Понемногу я расслабился. Периодически спускался со своей полки вниз, сидел с Куракиным за купейным столом и общался с ним и соседями.

Я грел свою лапшу, Сашка угощал меня курицей и пирожками, и вскоре я ощутил себя полноценным пассажиром поезда. В течение дня мы болтали, слушали радио, смотрели в окно, периодически меня даже посещали мысли достать гитару и поиграть!

В перерывах между разговорами Александр читал Канта; в его юридическом философию копали глубже, чем в нашем техническом университете. «Критика чистого разума» – классическое название на твёрдой обложке. На пару часов с Сашкиного разрешения я взял его книгу; читал с середины, наудачу.

Как объяснял мне Кант не самым простым языком, пространство и время, которые мы воспринимаем в опыте, субъективны, то есть они – наши же представления, а не существуют сами по себе; а потому всё, что помещается в них, есть тоже наше представление…
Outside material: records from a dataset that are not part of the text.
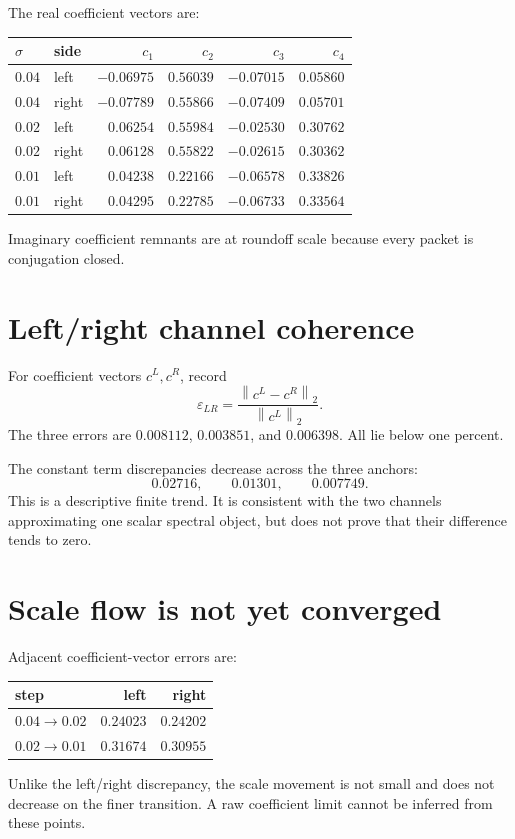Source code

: \documentclass[12pt]{article}
\theoremstyle{remark}\newtheorem{remark}[theorem]{Remark}
\newcommand{\norm}[1]{\left\lVert#1\right\rVert}
\begin{document}
The real coefficient vectors are:
\begin{center}
\small
\begin{tabular}{llrrrr}
\toprule
$\sigma$ & side & $c_1$ & $c_2$ & $c_3$ & $c_4$\\
\midrule
$0.04$ & left  & $-0.06975$ & $0.56039$ & $-0.07015$ & $0.05860$\\
$0.04$ & right & $-0.07789$ & $0.55866$ & $-0.07409$ & $0.05701$\\
$0.02$ & left  & $ 0.06254$ & $0.55984$ & $-0.02530$ & $0.30762$\\
$0.02$ & right & $ 0.06128$ & $0.55822$ & $-0.02615$ & $0.30362$\\
$0.01$ & left  & $ 0.04238$ & $0.22166$ & $-0.06578$ & $0.33826$\\
$0.01$ & right & $ 0.04295$ & $0.22785$ & $-0.06733$ & $0.33564$\\
\bottomrule
\end{tabular}
\end{center}
Imaginary coefficient remnants are at roundoff scale because every packet
is conjugation closed.

\section{Left/right channel coherence}

For coefficient vectors $c^L,c^R$, record
\begin{equation}\label{eq:error}
 \varepsilon_{LR}=\frac{\norm{c^L-c^R}_2}{\norm{c^L}_2}.
\end{equation}
The three errors are $0.008112$, $0.003851$, and $0.006398$.  All lie below
one percent.

The constant term discrepancies decrease across the three anchors:
\begin{equation}\label{eq:constant-flow}
 0.02716,\qquad0.01301,\qquad0.007749.
\end{equation}
This is a descriptive finite trend.  It is consistent with the two channels
approximating one scalar spectral object, but does not prove that their
difference tends to zero.

\section{Scale flow is not yet converged}

Adjacent coefficient-vector errors are:
\begin{center}
\begin{tabular}{lrr}
\toprule
step & left & right\\
\midrule
$0.04\to0.02$ & $0.24023$ & $0.24202$\\
$0.02\to0.01$ & $0.31674$ & $0.30955$\\
\bottomrule
\end{tabular}
\end{center}
Unlike the left/right discrepancy, the scale movement is not small and does
not decrease on the finer transition.  A raw coefficient limit cannot be
inferred from these points.
\end{document}
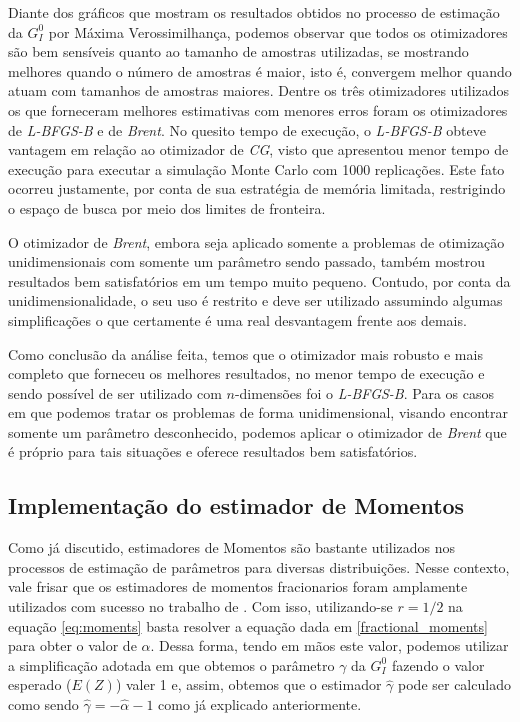 \documentclass[12pt]{article}
\begin{document}
Diante dos gráficos que mostram os resultados obtidos no processo de estimação da $G_I^0$ por Máxima Verossimilhança, podemos observar que todos os otimizadores são bem sensíveis quanto ao tamanho de amostras utilizadas, se mostrando melhores quando o número de amostras é maior, isto é, convergem melhor quando atuam com tamanhos de amostras maiores. Dentre os três otimizadores utilizados os que forneceram melhores estimativas com menores erros foram os otimizadores de \emph{L-BFGS-B} e de \emph{Brent}. No quesito tempo de execução, o \emph{L-BFGS-B} obteve vantagem em relação ao otimizador de \emph{CG}, visto que apresentou menor tempo de execução para executar a simulação Monte Carlo com 1000 replicações. Este fato ocorreu justamente, por conta de sua estratégia de memória limitada, restrigindo o espaço de busca por meio dos limites de fronteira.

O otimizador de \emph{Brent}, embora seja aplicado somente a problemas de otimização unidimensionais com somente um parâmetro sendo passado, também mostrou resultados bem satisfatórios em um tempo muito pequeno. Contudo, por conta da unidimensionalidade, o seu uso é restrito e deve ser utilizado assumindo algumas simplificações o que certamente é uma real desvantagem frente aos demais.

Como conclusão da análise feita, temos que o otimizador mais robusto e mais completo que forneceu os melhores resultados, no menor tempo de execução e sendo possível de ser utilizado com $n$-dimensões foi o \emph{L-BFGS-B}. Para os casos em que podemos tratar os problemas de forma unidimensional, visando encontrar somente um parâmetro desconhecido, podemos aplicar o otimizador de \emph{Brent} que é próprio para tais situações e oferece resultados bem satisfatórios.

\subsection{Implementação do estimador de Momentos}

Como já discutido, estimadores de Momentos são bastante utilizados nos processos de estimação de parâmetros para diversas distribuições. Nesse contexto, vale frisar que os estimadores de momentos fracionarios foram amplamente utilizados com sucesso no trabalho de \citet{Clutter1997}. Com isso, utilizando-se $r = 1/2$ na equação \eqref{eq:moments} basta resolver a equação dada em \eqref{fractional_moments} para obter o valor de $\widehat{\alpha}$. Dessa forma, tendo em mãos este valor, podemos utilizar a simplificação adotada em que obtemos o parâmetro $\gamma$ da $G_I^0$ fazendo o valor esperado ($E(Z)$) valer 1 e, assim, obtemos que o estimador $\widehat{\gamma}$ pode ser calculado como sendo $\widehat{\gamma} = -\widehat{\alpha} - 1$ como já explicado anteriormente.
\end{document}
В применении к себе, сидящему в этом поезде и перемещающемуся наконец во времени и пространстве, я должен согласиться с Кантом: моё путешествие – порождение исключительно меня самого, моих идей, фантазий и желаний.

Так потихоньку минул день; мы оставили позади значительную часть пути. Опускалась ночь, и я мог снова спрятаться на своей верхней полке и прекрасно ехать дальше во сне – что я с удовольствием и сделал.



* * *

Наступило утро.

Я сидел внизу, как вдруг заметил какую-то движуху в коридоре поезда. Проводники, которых за это время я успел запомнить (а они успели привыкнуть ко мне), общались с какими-то людьми, перемещались по вагону и заглядывали в разные купе. Похоже, проходила пересменка: новая группа проводников принимала у старой всех пассажиров с их билетами.